## Task inputs:
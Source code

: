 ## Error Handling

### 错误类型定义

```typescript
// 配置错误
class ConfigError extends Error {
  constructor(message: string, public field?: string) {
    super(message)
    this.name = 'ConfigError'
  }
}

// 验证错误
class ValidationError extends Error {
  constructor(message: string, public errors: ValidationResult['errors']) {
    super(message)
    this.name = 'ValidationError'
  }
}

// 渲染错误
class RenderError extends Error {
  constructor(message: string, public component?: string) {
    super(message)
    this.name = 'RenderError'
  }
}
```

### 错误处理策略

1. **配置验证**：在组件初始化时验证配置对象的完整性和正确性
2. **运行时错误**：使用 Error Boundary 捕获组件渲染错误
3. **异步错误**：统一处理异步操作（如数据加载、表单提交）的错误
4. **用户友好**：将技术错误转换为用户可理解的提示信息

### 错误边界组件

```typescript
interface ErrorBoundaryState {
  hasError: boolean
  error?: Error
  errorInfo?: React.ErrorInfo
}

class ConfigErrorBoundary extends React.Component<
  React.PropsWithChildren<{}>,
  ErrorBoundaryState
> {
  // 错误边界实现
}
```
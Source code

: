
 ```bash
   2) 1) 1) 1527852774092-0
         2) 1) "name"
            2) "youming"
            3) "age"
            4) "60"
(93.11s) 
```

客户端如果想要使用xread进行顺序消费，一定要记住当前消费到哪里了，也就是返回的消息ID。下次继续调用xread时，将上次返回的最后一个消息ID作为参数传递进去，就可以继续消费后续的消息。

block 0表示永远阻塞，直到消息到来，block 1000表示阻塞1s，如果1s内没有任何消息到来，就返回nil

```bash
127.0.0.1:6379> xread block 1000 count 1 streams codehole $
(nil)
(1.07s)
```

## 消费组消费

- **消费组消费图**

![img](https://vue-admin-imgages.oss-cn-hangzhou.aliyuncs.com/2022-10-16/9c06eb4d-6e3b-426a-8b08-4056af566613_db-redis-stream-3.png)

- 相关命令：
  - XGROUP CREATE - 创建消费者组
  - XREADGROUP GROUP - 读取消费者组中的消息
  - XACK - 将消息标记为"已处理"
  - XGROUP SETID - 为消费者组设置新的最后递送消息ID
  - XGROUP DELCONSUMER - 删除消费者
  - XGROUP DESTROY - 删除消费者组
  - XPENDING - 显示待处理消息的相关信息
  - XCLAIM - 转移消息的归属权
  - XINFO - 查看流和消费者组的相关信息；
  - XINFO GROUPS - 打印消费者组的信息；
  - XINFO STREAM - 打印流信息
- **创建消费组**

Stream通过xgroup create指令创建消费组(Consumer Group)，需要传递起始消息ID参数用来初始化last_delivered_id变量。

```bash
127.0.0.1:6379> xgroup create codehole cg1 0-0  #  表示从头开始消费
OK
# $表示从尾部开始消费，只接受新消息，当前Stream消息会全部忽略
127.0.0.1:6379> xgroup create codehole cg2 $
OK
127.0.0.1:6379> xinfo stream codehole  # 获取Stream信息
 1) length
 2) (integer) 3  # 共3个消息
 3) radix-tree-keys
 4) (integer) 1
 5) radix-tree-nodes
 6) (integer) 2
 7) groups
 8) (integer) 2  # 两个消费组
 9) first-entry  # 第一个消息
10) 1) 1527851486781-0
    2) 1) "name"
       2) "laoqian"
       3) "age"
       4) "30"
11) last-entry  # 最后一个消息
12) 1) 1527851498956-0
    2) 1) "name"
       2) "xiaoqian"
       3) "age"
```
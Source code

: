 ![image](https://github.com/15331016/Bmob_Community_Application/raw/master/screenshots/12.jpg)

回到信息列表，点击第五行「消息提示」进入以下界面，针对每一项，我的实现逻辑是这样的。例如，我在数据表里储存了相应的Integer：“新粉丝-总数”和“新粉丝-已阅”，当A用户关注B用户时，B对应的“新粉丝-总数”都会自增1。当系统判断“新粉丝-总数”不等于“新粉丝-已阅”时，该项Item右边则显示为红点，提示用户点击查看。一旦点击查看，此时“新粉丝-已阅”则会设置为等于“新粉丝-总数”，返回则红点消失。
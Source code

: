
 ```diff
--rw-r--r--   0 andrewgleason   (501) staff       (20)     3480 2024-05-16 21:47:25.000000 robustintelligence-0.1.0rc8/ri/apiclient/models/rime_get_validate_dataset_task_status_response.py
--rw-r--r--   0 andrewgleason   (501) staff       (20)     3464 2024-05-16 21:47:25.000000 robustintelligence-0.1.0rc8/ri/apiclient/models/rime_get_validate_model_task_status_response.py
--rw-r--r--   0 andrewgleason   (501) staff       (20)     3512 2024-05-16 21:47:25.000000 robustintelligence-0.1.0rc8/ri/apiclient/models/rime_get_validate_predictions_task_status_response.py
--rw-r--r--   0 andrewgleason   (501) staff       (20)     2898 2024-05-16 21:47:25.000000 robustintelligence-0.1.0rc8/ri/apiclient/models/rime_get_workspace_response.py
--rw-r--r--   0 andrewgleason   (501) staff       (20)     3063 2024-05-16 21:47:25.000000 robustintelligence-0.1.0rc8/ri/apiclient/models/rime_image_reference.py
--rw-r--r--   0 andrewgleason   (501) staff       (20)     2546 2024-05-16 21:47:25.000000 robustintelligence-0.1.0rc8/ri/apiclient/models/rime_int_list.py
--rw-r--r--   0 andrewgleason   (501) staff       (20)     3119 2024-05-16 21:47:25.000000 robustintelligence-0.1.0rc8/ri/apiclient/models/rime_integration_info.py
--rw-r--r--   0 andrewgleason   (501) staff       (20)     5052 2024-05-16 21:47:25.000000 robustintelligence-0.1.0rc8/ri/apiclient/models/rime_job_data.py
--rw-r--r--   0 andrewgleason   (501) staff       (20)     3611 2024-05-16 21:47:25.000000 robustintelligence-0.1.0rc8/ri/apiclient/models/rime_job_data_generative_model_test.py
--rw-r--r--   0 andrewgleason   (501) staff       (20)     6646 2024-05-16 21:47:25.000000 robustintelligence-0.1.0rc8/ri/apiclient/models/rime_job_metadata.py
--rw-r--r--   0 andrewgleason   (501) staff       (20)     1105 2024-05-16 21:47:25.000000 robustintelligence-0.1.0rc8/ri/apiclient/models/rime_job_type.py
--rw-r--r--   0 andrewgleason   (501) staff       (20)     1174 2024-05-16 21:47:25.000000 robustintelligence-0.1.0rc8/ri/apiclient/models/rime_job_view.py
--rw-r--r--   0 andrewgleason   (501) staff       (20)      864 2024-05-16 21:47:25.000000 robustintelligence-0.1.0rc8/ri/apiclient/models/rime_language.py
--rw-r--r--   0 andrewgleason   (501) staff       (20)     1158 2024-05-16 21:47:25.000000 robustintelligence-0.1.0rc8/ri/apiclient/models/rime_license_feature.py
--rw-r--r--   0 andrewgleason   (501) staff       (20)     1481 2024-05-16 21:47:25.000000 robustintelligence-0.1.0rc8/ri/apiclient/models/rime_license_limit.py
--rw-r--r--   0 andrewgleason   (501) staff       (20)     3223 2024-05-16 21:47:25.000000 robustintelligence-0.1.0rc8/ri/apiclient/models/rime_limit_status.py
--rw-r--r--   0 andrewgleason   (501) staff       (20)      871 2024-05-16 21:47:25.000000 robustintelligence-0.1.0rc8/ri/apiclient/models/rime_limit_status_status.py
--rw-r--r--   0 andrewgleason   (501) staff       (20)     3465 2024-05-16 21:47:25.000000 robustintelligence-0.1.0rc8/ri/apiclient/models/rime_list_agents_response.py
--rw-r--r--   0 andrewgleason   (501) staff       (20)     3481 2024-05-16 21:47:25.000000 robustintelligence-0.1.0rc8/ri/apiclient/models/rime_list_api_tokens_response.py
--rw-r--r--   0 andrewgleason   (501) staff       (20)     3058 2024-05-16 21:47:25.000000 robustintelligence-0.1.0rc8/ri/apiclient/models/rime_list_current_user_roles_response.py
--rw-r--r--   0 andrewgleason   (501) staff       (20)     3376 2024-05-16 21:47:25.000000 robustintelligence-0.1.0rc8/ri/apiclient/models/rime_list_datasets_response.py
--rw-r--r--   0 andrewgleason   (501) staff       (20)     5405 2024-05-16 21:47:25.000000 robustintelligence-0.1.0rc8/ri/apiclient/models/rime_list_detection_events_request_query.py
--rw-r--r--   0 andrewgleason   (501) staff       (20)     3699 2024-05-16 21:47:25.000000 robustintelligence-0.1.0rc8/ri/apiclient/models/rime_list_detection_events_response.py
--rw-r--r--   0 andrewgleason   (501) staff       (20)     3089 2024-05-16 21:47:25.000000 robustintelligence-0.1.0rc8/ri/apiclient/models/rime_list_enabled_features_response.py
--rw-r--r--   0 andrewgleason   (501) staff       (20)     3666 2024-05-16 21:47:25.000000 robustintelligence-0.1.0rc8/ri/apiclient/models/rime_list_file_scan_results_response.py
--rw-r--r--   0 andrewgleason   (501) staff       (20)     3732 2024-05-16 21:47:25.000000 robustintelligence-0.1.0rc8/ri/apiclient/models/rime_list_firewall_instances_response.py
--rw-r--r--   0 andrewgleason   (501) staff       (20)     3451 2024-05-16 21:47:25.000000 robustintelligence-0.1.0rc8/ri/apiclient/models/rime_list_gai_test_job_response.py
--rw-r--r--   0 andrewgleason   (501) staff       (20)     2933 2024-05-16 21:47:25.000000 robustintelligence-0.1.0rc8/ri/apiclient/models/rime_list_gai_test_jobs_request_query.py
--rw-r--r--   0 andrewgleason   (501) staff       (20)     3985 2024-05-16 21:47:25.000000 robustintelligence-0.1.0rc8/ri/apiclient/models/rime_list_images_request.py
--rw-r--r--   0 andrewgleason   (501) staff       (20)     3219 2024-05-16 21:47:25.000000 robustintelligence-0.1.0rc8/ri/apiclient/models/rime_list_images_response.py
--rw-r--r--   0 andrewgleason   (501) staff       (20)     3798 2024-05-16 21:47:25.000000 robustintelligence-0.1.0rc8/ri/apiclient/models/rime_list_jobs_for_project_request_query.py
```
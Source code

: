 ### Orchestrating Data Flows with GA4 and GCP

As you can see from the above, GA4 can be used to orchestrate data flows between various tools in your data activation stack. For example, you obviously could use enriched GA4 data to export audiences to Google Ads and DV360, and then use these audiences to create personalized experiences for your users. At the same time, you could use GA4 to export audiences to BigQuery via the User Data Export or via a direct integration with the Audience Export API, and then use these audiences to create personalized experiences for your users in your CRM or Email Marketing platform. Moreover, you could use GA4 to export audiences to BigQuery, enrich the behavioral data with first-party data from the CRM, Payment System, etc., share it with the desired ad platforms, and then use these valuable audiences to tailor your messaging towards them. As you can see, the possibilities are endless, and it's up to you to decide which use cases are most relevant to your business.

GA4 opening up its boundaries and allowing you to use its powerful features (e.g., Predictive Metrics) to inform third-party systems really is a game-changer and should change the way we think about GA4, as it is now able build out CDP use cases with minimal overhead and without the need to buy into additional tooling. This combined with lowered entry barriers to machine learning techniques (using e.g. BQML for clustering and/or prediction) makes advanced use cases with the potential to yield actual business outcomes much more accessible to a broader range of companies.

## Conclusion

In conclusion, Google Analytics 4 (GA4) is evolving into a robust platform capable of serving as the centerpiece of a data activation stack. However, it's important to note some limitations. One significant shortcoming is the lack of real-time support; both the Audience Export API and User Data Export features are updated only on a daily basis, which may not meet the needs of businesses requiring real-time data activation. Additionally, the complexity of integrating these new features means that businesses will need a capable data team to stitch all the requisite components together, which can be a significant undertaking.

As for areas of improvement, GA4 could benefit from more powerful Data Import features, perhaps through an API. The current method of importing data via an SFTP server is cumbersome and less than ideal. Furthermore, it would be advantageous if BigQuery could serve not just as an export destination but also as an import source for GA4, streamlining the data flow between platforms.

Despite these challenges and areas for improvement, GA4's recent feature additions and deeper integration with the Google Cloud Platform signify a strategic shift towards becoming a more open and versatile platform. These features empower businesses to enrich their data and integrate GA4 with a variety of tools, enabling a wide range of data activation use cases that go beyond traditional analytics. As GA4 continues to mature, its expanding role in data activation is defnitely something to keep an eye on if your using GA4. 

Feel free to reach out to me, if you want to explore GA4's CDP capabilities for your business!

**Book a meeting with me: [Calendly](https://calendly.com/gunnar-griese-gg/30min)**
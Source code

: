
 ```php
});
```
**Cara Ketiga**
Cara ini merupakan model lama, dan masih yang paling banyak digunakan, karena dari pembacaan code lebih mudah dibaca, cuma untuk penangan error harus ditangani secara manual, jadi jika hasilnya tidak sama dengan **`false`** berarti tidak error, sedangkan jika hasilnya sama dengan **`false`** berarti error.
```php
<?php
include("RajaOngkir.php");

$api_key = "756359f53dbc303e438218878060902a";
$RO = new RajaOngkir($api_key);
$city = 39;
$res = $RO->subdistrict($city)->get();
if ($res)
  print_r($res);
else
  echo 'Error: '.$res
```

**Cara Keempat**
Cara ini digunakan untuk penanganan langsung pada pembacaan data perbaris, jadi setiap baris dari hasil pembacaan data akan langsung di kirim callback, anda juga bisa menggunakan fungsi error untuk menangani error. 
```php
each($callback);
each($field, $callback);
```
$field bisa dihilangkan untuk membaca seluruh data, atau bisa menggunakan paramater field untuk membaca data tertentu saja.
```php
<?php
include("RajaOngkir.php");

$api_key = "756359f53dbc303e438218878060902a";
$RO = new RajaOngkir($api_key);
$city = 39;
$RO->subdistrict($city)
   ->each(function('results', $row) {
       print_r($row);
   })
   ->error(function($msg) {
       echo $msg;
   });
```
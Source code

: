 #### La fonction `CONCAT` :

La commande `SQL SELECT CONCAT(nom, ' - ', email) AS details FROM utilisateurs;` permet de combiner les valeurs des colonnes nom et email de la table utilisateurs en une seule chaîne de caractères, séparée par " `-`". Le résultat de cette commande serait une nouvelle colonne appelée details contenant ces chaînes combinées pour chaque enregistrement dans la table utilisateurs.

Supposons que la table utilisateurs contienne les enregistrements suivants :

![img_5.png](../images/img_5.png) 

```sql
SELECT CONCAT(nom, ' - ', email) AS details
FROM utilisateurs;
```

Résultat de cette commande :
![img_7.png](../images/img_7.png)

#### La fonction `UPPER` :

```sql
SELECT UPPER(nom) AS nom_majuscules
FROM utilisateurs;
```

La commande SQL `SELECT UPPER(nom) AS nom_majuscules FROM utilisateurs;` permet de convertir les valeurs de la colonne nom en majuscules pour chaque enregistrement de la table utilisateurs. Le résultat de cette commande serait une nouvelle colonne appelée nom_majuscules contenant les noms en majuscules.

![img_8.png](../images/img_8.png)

## Goal of the exercise:
Match on "extends": copy every line in the records that has it.

## Output below:
class ConfigError extends Error {
class ValidationError extends Error {
class RenderError extends Error {
class ConfigErrorBoundary extends React.Component<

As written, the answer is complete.